From: Alan Silver on 24 Feb 2010 13:16 Hello, I'm trying to write some code to check for a link in some HTML that has been pulled from a web site. I think this should be easy with a RegEx, but I can't get my head round it. To make sure it's clear, a normal HTML link looks like... <a href="http://www.microsoft.com/sompage.aspx">some page</a> ....but can also look like... <a href="http://www.microsoft.com/sompage.aspx" rel="nofollow">some page</a> There are loads of other variations, but this is all that interests me right now. I want to check the HTML to see... 1) Is there a link to my target URL (which will be given), and 2) Does that link have the rel="nofollow" part or not? Anyone any ideas how I would do this? I've tried all sorts of things, but not got anything that works. Just to throw a spanner in the works, the rel="nofollow" bit could appear before or after the href="whatever" bit. I would be really grateful for any help here. TIA -- Alan Silver (anything added below this line is nothing to do with me)

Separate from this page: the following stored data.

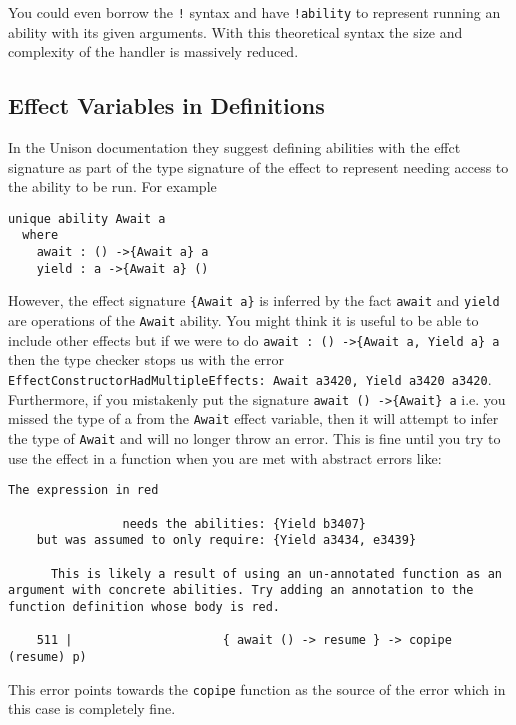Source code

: \documentclass[logo,bsc,singlespacing,parskip]{infthesis}
\begin{document}
You could even borrow the \texttt{!} syntax and have \texttt{!ability} to represent running an ability with its given arguments.
With this theoretical syntax the size and complexity of the handler is massively reduced.

\subsection{Effect Variables in Definitions}

In the Unison documentation \cite{unison-abilities} they suggest defining
abilities with the effct signature as part of the type signature of the effect
to represent needing access to the ability to be run. For example

\begin{lstlisting}[language=unison]
unique ability Await a
  where
    await : () ->{Await a} a
    yield : a ->{Await a} ()
\end{lstlisting}

However, the effect signature \texttt{\{Await a\}} is inferred by the fact
\texttt{await} and \texttt{yield} are operations of the \texttt{Await} ability.
You might think it is useful to be able to include other effects but if we were
to do \texttt{await : () ->\{Await a, Yield a\} a} then the type checker stops
us with the error \texttt{  EffectConstructorHadMultipleEffects: {Await a3420,
Yield a3420} a3420}. Furthermore, if you mistakenly put the signature
\texttt{await () ->\{Await\} a} i.e. you missed the type of a from the
\texttt{Await} effect variable, then it will attempt to infer the type of
\texttt{Await} and will no longer throw an error. This is fine until you try to use the effect in a function when you are met with abstract errors like: 

\begin{lstlisting}[style=terminal]
  The expression in red
  
                needs the abilities: {Yield b3407}
    but was assumed to only require: {Yield a3434, e3439}

      This is likely a result of using an un-annotated function as an argument with concrete abilities. Try adding an annotation to the function definition whose body is red.
  
    511 |                     { await () -> resume } -> copipe (resume) p)
\end{lstlisting}

This error points towards the \texttt{copipe} function as the source of the
error which in this case is completely fine.
\end{document}

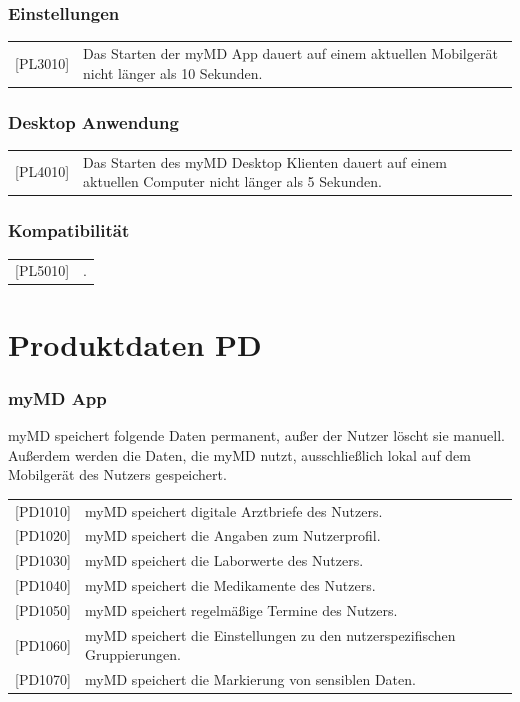 \documentclass[a4paper]{scrreprt}
\begin{document}
\subsection{Einstellungen}
\begin{tabular}{lll}
[PL3010]&  \multicolumn{2}{p{12cm}}{Das Starten der myMD App dauert auf einem aktuellen Mobilgerät nicht länger als 10 Sekunden.}\\


\end{tabular}

\subsection{Desktop Anwendung}
\begin{tabular}{lll}
[PL4010]&  \multicolumn{2}{p{12cm}}{Das Starten des myMD Desktop Klienten dauert auf einem aktuellen Computer nicht länger als 5 Sekunden.}\\

\end{tabular}

\subsection{Kompatibilität}
\begin{tabular}{lll}
[PL5010]&  \multicolumn{2}{p{12cm}}{.}\\

\end{tabular}


\chapter{Produktdaten PD}
\subsection{myMD \gls{App}}
myMD speichert folgende Daten permanent, außer der Nutzer löscht sie manuell. Außerdem werden die Daten, die myMD nutzt, ausschließlich lokal auf dem Mobilgerät des Nutzers gespeichert.
\newline
\newline
\begin{tabular}{lll}
[PD1010]&  \multicolumn{2}{p{12cm}}{myMD speichert digitale Arztbriefe des Nutzers.}\\
{[PD1020]} &  \multicolumn{2}{p{12cm}}{myMD speichert die Angaben zum Nutzerprofil.}\\
{[PD1030]} &  \multicolumn{2}{p{12cm}}{myMD speichert die Laborwerte des Nutzers.}\\
{[PD1040]} &  \multicolumn{2}{p{12cm}}{myMD speichert die Medikamente des Nutzers.}  \\
{[PD1050]} &  \multicolumn{2}{p{12cm}}{myMD speichert regelmäßige Termine des Nutzers.}  \\
{[PD1060]} &  \multicolumn{2}{p{12cm}}{myMD speichert die Einstellungen zu den nutzerspezifischen Gruppierungen.}  \\
{[PD1070]} &  \multicolumn{2}{p{12cm}}{myMD speichert die Markierung von sensiblen Daten.}  \\

\end{tabular}
\end{document}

From: Alan Silver on 24 Feb 2010 14:01 >Hello, Just to follow up on my own post, I've finally got something that nearly works, but it isn't quite there. Say I want to look for a link to the domain www.fred.com, then the regex... <a .*?nofollow.*?http://www\.fred\.com.*?>.*?</a> ....will match the following... <a rel="nofollow" href="http://www.fred.com">fred</a> ....which is right, but it will also match... <a href="http://www.cnn.com/" rel="nofollow">CNN</a><a href="http://www.fred.com">fred</a> ....which I don't want. It seems that the regex is matching the nofollow part to the first link, and so telling me that the whole HTML fragment contains a nofollow link to www.fred.com. This is wrong. So, how do I modify this regex so that it won't look at the nofollow part in another link? Thanks for any help -- Alan Silver (anything added below this line is nothing to do with me)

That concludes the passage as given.